▶ **How to complete this task**: From the entries, copy every line that carries the string "room".

▶ **Exercise inputs**:
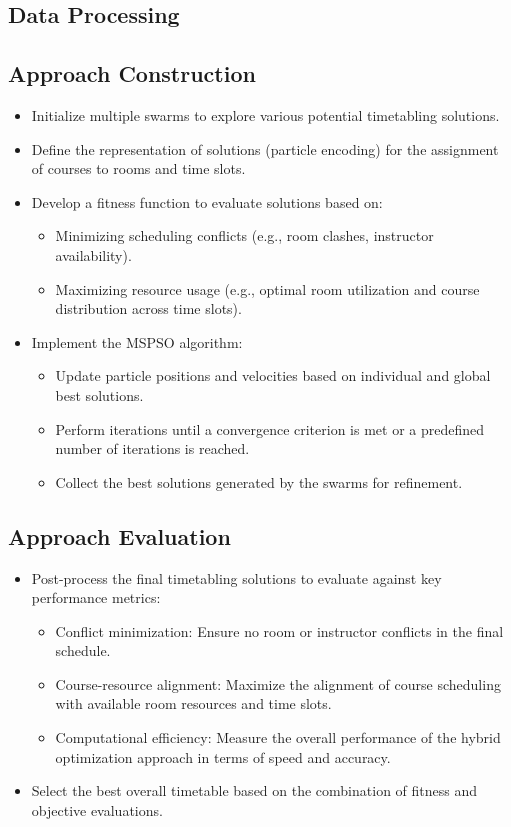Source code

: \documentclass{article}
\begin{document}
\subsection{Data Processing}
\label{subsec}


\subsection{Approach Construction}
\label{subsec
} \begin{itemize} \item Initialize multiple swarms to explore various potential timetabling solutions. \item Define the representation of solutions (particle encoding) for the assignment of courses to rooms and time slots. \item Develop a fitness function to evaluate solutions based on: \begin{itemize} \item Minimizing scheduling conflicts (e.g., room clashes, instructor availability). \item Maximizing resource usage (e.g., optimal room utilization and course distribution across time slots). \end{itemize} \item Implement the MSPSO algorithm: \begin{itemize} \item Update particle positions and velocities based on individual and global best solutions. \item Perform iterations until a convergence criterion is met or a predefined number of iterations is reached. \item Collect the best solutions generated by the swarms for refinement. \end{itemize} \end{itemize}

\subsection{Approach Evaluation}
\label{subsec
} \begin{itemize} \item Post-process the final timetabling solutions to evaluate against key performance metrics: \begin{itemize} \item Conflict minimization: Ensure no room or instructor conflicts in the final schedule. \item Course-resource alignment: Maximize the alignment of course scheduling with available room resources and time slots. \item Computational efficiency: Measure the overall performance of the hybrid optimization approach in terms of speed and accuracy. \end{itemize} \item Select the best overall timetable based on the combination of fitness and objective evaluations. 
\end{itemize}
\end{document}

▶ **Answer space**:
} \begin{itemize} \item Initialize multiple swarms to explore various potential timetabling solutions. \item Define the representation of solutions (particle encoding) for the assignment of courses to rooms and time slots. \item Develop a fitness function to evaluate solutions based on: \begin{itemize} \item Minimizing scheduling conflicts (e.g., room clashes, instructor availability). \item Maximizing resource usage (e.g., optimal room utilization and course distribution across time slots). \end{itemize} \item Implement the MSPSO algorithm: \begin{itemize} \item Update particle positions and velocities based on individual and global best solutions. \item Perform iterations until a convergence criterion is met or a predefined number of iterations is reached. \item Collect the best solutions generated by the swarms for refinement. \end{itemize} \end{itemize}
} \begin{itemize} \item Post-process the final timetabling solutions to evaluate against key performance metrics: \begin{itemize} \item Conflict minimization: Ensure no room or instructor conflicts in the final schedule. \item Course-resource alignment: Maximize the alignment of course scheduling with available room resources and time slots. \item Computational efficiency: Measure the overall performance of the hybrid optimization approach in terms of speed and accuracy. \end{itemize} \item Select the best overall timetable based on the combination of fitness and objective evaluations. 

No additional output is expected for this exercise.